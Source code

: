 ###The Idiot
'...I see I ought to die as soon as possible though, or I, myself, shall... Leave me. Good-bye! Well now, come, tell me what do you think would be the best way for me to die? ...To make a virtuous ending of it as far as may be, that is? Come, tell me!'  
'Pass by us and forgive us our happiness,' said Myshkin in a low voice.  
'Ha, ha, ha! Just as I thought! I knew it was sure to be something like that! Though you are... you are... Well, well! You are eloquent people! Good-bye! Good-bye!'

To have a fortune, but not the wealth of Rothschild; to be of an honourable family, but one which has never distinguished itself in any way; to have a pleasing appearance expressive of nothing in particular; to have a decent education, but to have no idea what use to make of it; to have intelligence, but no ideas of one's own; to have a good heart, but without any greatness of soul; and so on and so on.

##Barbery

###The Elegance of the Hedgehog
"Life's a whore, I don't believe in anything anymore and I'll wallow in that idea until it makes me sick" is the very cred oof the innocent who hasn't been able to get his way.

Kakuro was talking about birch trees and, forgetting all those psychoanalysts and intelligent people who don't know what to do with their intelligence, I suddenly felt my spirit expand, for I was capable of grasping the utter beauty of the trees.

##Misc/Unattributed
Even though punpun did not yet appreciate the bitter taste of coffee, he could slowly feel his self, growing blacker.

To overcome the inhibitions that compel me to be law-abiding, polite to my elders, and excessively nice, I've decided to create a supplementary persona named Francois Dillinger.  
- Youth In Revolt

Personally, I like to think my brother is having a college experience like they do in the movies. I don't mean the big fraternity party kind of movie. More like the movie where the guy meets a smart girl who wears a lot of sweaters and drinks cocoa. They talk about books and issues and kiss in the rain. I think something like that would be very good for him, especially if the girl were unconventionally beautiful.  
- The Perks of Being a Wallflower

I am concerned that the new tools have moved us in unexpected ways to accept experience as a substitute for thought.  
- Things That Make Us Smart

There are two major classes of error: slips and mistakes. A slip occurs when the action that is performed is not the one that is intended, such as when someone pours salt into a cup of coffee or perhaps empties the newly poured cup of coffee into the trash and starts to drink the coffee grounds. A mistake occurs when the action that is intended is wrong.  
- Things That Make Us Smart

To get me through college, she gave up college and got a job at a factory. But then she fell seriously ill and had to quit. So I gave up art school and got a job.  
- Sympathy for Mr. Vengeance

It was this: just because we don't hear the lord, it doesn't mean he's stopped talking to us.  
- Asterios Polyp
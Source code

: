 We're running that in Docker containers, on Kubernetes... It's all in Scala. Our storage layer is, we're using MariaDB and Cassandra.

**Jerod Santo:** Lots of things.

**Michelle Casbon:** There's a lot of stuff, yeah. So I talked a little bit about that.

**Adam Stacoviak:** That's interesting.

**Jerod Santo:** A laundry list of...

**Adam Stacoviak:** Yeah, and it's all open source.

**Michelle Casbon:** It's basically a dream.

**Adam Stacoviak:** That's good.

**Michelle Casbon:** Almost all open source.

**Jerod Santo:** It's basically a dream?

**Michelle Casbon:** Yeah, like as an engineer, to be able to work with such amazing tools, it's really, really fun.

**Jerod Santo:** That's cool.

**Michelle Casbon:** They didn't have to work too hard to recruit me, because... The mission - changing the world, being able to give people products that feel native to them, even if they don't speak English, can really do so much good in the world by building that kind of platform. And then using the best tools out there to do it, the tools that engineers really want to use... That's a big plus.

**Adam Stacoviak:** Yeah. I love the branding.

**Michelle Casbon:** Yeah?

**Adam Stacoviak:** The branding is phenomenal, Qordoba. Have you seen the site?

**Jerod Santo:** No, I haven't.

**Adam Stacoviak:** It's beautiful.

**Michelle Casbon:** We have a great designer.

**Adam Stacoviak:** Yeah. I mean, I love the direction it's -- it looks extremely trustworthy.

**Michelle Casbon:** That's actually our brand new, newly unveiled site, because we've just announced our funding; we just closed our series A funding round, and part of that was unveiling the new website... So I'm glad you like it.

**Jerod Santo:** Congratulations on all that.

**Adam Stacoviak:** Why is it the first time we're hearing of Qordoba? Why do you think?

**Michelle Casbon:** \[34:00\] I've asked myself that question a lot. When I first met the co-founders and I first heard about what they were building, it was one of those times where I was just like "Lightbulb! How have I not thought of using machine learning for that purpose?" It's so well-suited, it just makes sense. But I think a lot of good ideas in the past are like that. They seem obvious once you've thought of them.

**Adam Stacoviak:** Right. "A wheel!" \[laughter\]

§ **WHAT TO PRODUCE**:
Out of the entries, pull every line that mentions "Santo".

§ **WRITTEN SOLUTION**:
**Jerod Santo:** Lots of things.
**Jerod Santo:** A laundry list of...
**Jerod Santo:** It's basically a dream?
**Jerod Santo:** That's cool.
**Jerod Santo:** No, I haven't.
**Jerod Santo:** Congratulations on all that.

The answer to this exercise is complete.